Writing Terraform Blueprints By Hand
AutoCloud Terraform Blueprints are a way for organizations to deploy consistent, well-architected patterns that meet organization standards and requirements across many teams, with less friction between application, security, and platform concerns.
This "write-once, deploy-many" strategy allows pattern architects to design, define, and maintain best practice patterns with cost, security, and compliance standards baked in, and makes them available for consumption to end users in a self-service portal. These consumers are shown a form wizard that quickly gathers the required configuration input. Upon submission, AutoCloud runs cost, security, and compliance analysis, and autogenerates Terraform code implementing the assets. This code is then submitted in a git pull request for review and deployment using your existing Terraform tooling and workflows.

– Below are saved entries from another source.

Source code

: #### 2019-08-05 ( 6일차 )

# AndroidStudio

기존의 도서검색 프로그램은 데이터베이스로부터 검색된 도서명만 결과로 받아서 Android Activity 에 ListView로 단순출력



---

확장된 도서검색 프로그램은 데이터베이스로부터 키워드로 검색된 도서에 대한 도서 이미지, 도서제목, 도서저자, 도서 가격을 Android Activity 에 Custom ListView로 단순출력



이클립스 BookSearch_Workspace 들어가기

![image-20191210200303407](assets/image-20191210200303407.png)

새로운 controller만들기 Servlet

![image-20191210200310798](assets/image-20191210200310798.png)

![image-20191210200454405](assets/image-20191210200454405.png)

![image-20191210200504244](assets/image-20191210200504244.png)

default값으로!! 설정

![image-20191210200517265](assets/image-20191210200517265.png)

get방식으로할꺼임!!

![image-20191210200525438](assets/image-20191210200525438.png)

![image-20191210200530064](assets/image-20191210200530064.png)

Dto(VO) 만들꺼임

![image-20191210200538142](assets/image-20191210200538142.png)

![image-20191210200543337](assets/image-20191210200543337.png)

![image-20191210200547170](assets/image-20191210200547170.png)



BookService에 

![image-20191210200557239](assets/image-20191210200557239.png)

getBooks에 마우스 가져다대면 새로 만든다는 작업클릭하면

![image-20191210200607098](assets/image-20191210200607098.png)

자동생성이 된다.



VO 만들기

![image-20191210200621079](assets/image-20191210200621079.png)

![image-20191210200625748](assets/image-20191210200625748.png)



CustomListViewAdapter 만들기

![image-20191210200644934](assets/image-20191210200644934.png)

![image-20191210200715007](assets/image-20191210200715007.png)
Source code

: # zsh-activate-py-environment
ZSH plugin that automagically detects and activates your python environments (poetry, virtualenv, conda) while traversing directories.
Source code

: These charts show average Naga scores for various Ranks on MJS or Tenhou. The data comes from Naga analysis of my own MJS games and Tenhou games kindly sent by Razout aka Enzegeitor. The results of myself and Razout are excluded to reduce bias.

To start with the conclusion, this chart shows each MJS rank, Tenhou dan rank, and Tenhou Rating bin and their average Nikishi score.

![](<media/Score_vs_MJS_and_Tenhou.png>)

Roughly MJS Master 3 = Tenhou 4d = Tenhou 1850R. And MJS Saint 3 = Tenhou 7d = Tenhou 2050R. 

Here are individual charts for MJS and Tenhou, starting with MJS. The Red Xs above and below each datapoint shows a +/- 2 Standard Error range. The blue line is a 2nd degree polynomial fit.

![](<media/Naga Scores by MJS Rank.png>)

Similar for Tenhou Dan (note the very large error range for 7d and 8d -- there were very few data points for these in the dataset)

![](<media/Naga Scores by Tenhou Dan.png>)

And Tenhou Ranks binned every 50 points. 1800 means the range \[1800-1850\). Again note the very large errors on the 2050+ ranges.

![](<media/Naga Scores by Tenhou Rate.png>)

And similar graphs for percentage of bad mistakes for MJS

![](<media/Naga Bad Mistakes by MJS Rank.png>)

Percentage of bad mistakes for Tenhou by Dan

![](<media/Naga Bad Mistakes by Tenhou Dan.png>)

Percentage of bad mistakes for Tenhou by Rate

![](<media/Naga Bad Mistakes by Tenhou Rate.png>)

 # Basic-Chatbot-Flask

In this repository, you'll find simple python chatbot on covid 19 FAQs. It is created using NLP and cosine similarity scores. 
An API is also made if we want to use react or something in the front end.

This getting started guide walks through the definition, creation, and deployment of an example pattern to document the end-to-end process, and highlight key capabilities and use cases. It addresses a very common use case for AWS users that is a frequent source of misconfiguration: the deployment of a private, KMS-encrypted S3 bucket. At the end of this walkthrough, you will have an AutoCloud Blueprint to deploy a secure S3 bucket to an AWS footprint using best practices.
This getting started guide assumes several things about you, the reader, and your cloud environment.
The target audience is Terraform authors who are responsible for implementing cloud assets via Terraform. Thus, it first assumes that you are familiar with Terraform and its ecosystem. Secondly, it assumes that you are familiar with Amazon Web Services, as the guide is aimed at deploying resources there. Thirdly, it assumes that you are familiar with git as a source code management tool, as the autogenerated code is submitted to a git repository as a pull request at the end of the consumer process.
AutoCloud recognized that there are many different methodologies for deploying Terraform to the cloud, and does not make any requirements regarding this process. The handoff point is at source control, to integrate with whatever workflows your organization currently uses to deploy Terraform, and assumes that you already have such a toolchain in place (e.g. Terraform Cloud, Terraform Enterprise).
Finally, it is assumed that the reader has an AutoCloud account with user permissions to create and deploy Blueprints. Contact your AutoCloud organization administrator to request access if you do not already have it.
Before beginning the getting started guide, several prerequisite tools and connections must exist in order for the process to be completed.
The guide assumes that the reader has an active AutoCloud account with access to the Terraform Blueprints feature.
This guide assumes that the reader is working on a local development environment with a Linux shell environment. The machine must have Terraform installed. The guide was written targeting Terraform 1.3, and any recent version should be compatible.
The Terraform Blueprints feature generates git pull requests and workflow tickets to track the deployment of the generated code. Before embarking on the getting started walkthrough, please connect your git repository and ticketing system to AutoCloud.